The opinion stayed far away from addressing the issue of civil asset forfeiture, knowing that the lower courts or the state would have to address the question on remand, as that specific question was not directly before the court.

It does bode well though for opponents of asset forfeiture since the Court has closed the gap between permissible state action and permissible federal action.  Ginsburg says, “Thus, if a Bill of Rights protection is incorporated, there is no daylight between the federal and state conduct it prohibits or requires.”

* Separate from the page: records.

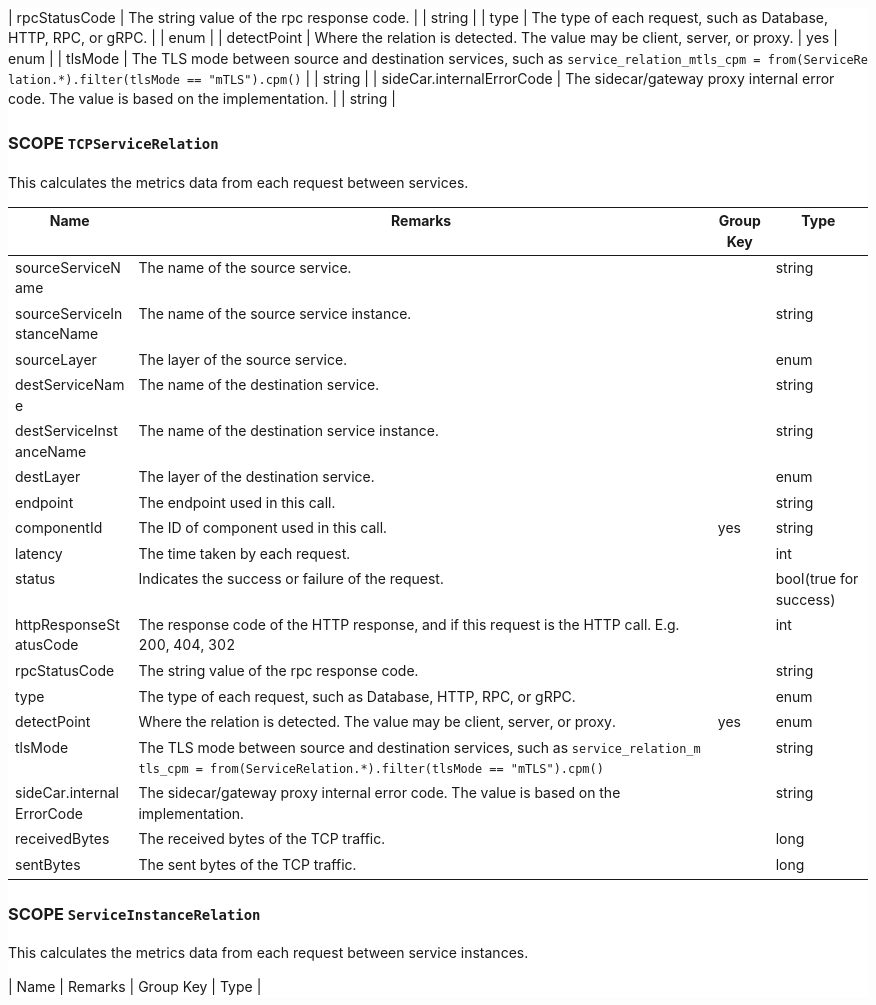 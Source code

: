 | rpcStatusCode             | The string value of the rpc response code.                                                                                                          |           | string                 |
| type                      | The type of each request, such as Database, HTTP, RPC, or gRPC.                                                                                     |           | enum                   |
| detectPoint               | Where the relation is detected. The value may be client, server, or proxy.                                                                          | yes       | enum                   |
| tlsMode                   | The TLS mode between source and destination services, such as `service_relation_mtls_cpm = from(ServiceRelation.*).filter(tlsMode == "mTLS").cpm()` |           | string                 |
| sideCar.internalErrorCode | The sidecar/gateway proxy internal error code. The value is based on the implementation.                                                            |           | string                 |

### SCOPE `TCPServiceRelation`

This calculates the metrics data from each request between services.

| Name                      | Remarks                                                                                                                                             | Group Key | Type                   |
|---------------------------|-----------------------------------------------------------------------------------------------------------------------------------------------------|-----------|------------------------|
| sourceServiceName         | The name of the source service.                                                                                                                     |           | string                 |
| sourceServiceInstanceName | The name of the source service instance.                                                                                                            |           | string                 |
| sourceLayer               | The layer of the source service.                                                                                                                    |           | enum                   |
| destServiceName           | The name of the destination service.                                                                                                                |           | string                 |
| destServiceInstanceName   | The name of the destination service instance.                                                                                                       |           | string                 |
| destLayer                 | The layer of the destination service.                                                                                                               |           | enum                   |
| endpoint                  | The endpoint used in this call.                                                                                                                     |           | string                 |
| componentId               | The ID of component used in this call.                                                                                                              | yes       | string                 |
| latency                   | The time taken by each request.                                                                                                                     |           | int                    |
| status                    | Indicates the success or failure of the request.                                                                                                    |           | bool(true for success) |
| httpResponseStatusCode    | The response code of the HTTP response, and if this request is the HTTP call. E.g. 200, 404, 302                                                    |           | int                    |
| rpcStatusCode             | The string value of the rpc response code.                                                                                                          |           | string                 |
| type                      | The type of each request, such as Database, HTTP, RPC, or gRPC.                                                                                     |           | enum                   |
| detectPoint               | Where the relation is detected. The value may be client, server, or proxy.                                                                          | yes       | enum                   |
| tlsMode                   | The TLS mode between source and destination services, such as `service_relation_mtls_cpm = from(ServiceRelation.*).filter(tlsMode == "mTLS").cpm()` |           | string                 |
| sideCar.internalErrorCode | The sidecar/gateway proxy internal error code. The value is based on the implementation.                                                            |           | string                 |
| receivedBytes             | The received bytes of the TCP traffic.                                                                                                              |           | long                   |
| sentBytes                 | The sent bytes of the TCP traffic.                                                                                                                  |           | long                   |

### SCOPE `ServiceInstanceRelation`

This calculates the metrics data from each request between service instances.

| Name                      | Remarks                                                                                                                                                                       | Group Key | Type                   |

As Justice Thomas points out, the current method is technically only concerned with procedural protections.  When the lower courts address the issue of asset forfeiture, they will have to weigh those considerations. 

If my understanding is correct, incorporation of the Excessive Fines Clause means that there is no permissible way for levying excessive fines.  Yet if it is covered by Substantive Due Process, then that liberty may be deprived WITH due process. I don’t know how those two ideas can coexist.

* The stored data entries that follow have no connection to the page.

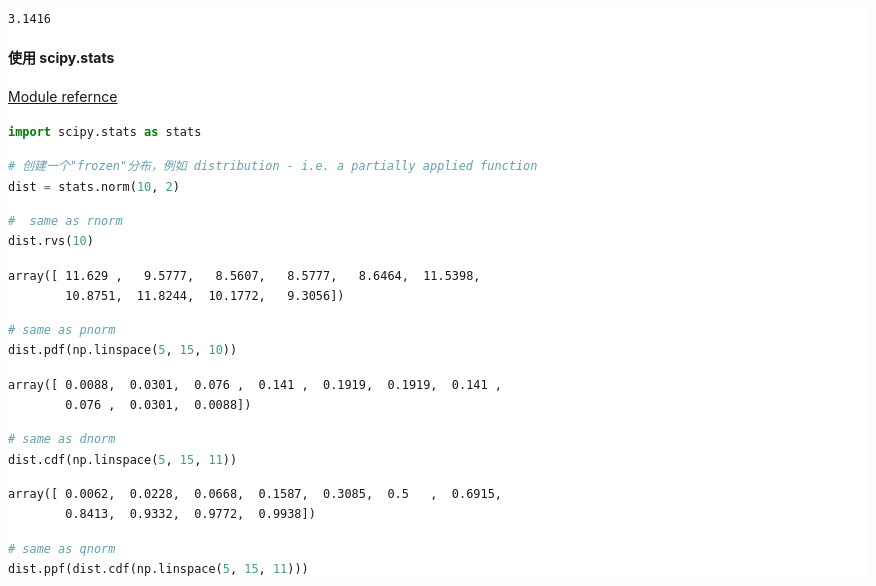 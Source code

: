 

    3.1416



#### 使用 scipy.stats

[Module refernce](http://docs.scipy.org/doc/scipy-0.14.0/reference/stats.html)


```python
import scipy.stats as stats
```


```python
# 创建一个"frozen"分布，例如 distribution - i.e. a partially applied function
dist = stats.norm(10, 2)
```


```python
#  same as rnorm
dist.rvs(10)
```




    array([ 11.629 ,   9.5777,   8.5607,   8.5777,   8.6464,  11.5398,
            10.8751,  11.8244,  10.1772,   9.3056])




```python
# same as pnorm
dist.pdf(np.linspace(5, 15, 10))
```




    array([ 0.0088,  0.0301,  0.076 ,  0.141 ,  0.1919,  0.1919,  0.141 ,
            0.076 ,  0.0301,  0.0088])




```python
# same as dnorm
dist.cdf(np.linspace(5, 15, 11))
```




    array([ 0.0062,  0.0228,  0.0668,  0.1587,  0.3085,  0.5   ,  0.6915,
            0.8413,  0.9332,  0.9772,  0.9938])




```python
# same as qnorm
dist.ppf(dist.cdf(np.linspace(5, 15, 11)))
```

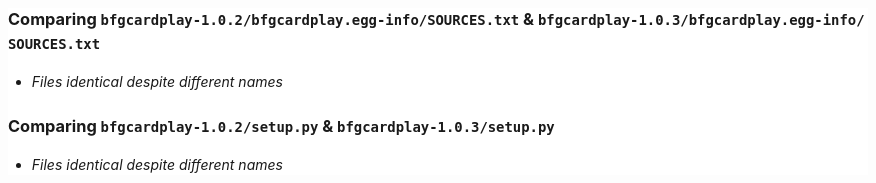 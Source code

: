 ### Comparing `bfgcardplay-1.0.2/bfgcardplay.egg-info/SOURCES.txt` & `bfgcardplay-1.0.3/bfgcardplay.egg-info/SOURCES.txt`

 * *Files identical despite different names*

### Comparing `bfgcardplay-1.0.2/setup.py` & `bfgcardplay-1.0.3/setup.py`

 * *Files identical despite different names*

When we look at the issue of asset forfeiture, we divide it into two categories, civil and criminal.  Criminal asset forfeiture is connected to a criminal conviction.  Civil asset forfeiture only has to connect the property or asset to a crime and be proved at a certain standard.  This standard can range from probable cause to beyond a reasonable doubt.  Most states are moving away from the probable cause standard.  I remember assisting a prosecutor in a few forfeiture proceedings.  I can remember the judge simply reading back the statute that the state had probable cause under the Cannabis Control Act or some other statute to seize the property in question.

It is not a process we should be proud of.  But as states move away from probable cause to a higher burden of proof, this new decision makes me wonder what process protections, if any, are sufficient to continue this practice in some manner.

Timbs v. Indiana is going to require years of further litigation to find out what is excessive. We will have to find out whether any form of civil or criminal asset forfeiture is still permitted. 

This decision places civil asset forfeiture on notice.